#### What is expected:
Nothing but the records, transcribed verbatim and stripped of images, should appear in the answer.

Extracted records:
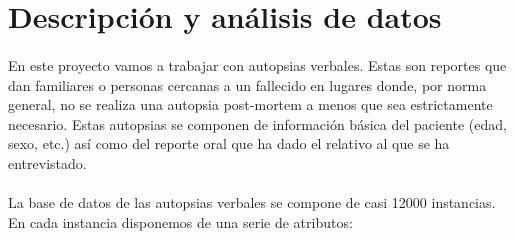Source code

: \documentclass[10pt,a4paper]{article}
\begin{document}
\section{Descripción y análisis de datos}
	\paragraph{}
	En este proyecto vamos a trabajar con autopsias verbales. Estas son reportes que dan familiares o personas cercanas a un fallecido en lugares donde, por norma general, no se realiza una autopsia post-mortem a menos que sea estrictamente necesario. Estas autopsias se componen de información básica del paciente (edad, sexo, etc.) así como del reporte oral que ha dado el relativo al que se ha entrevistado.
	\paragraph{}
	La base de datos de las autopsias verbales se compone de casi 12000 instancias. En cada instancia disponemos de una serie de atributos:
\end{document}
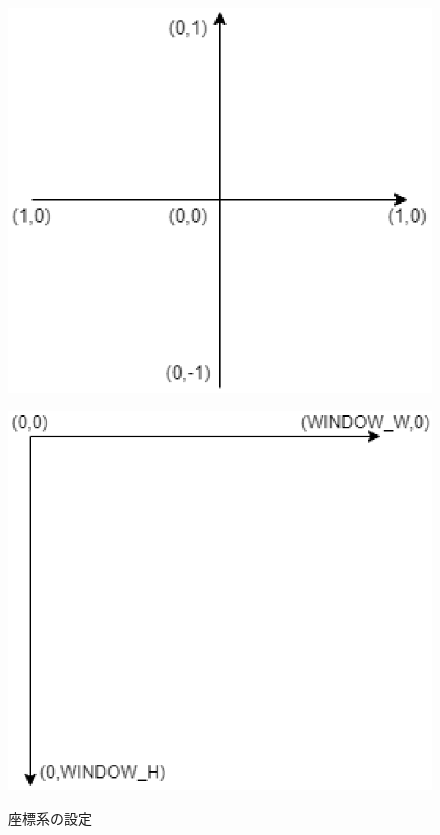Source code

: \documentclass[a4j]{jarticle}
\begin{document}
        \begin{figure}[H]
          \begin{minipage}{0.5\hsize}
           \begin{center}
            \includegraphics[scale=0.6]{czahyou.eps}
           \end{center}
           \label{initzahyou}
          \end{minipage}
          \begin{minipage}{0.5\hsize}
           \begin{center}
            \includegraphics[scale=0.6]{zahyou.eps}
           \end{center}
           \label{generalzahyou}
          \end{minipage}
          \caption{座標系の設定}
          \label{zahyou}
         \end{figure}
\end{document}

#### Answer to this problem:
Source code

: \documentclass[10pt,a4paper]{article}
\begin{document}
\section{Descripción y análisis de datos}
	\paragraph{}
	En este proyecto vamos a trabajar con autopsias verbales. Estas son reportes que dan familiares o personas cercanas a un fallecido en lugares donde, por norma general, no se realiza una autopsia post-mortem a menos que sea estrictamente necesario. Estas autopsias se componen de información básica del paciente (edad, sexo, etc.) así como del reporte oral que ha dado el relativo al que se ha entrevistado.
	\paragraph{}
	La base de datos de las autopsias verbales se compone de casi 12000 instancias. En cada instancia disponemos de una serie de atributos:
\end{document}
Source code

: \documentclass[a4j]{jarticle}
\begin{document}
        \begin{figure}[H]
          \begin{minipage}{0.5\hsize}
           \begin{center}
            \includegraphics[scale=0.6]{czahyou.eps}
           \end{center}
           \label{initzahyou}
          \end{minipage}
          \begin{minipage}{0.5\hsize}
           \begin{center}
            \includegraphics[scale=0.6]{zahyou.eps}
           \end{center}
           \label{generalzahyou}
          \end{minipage}
          \caption{座標系の設定}
          \label{zahyou}
         \end{figure}
\end{document}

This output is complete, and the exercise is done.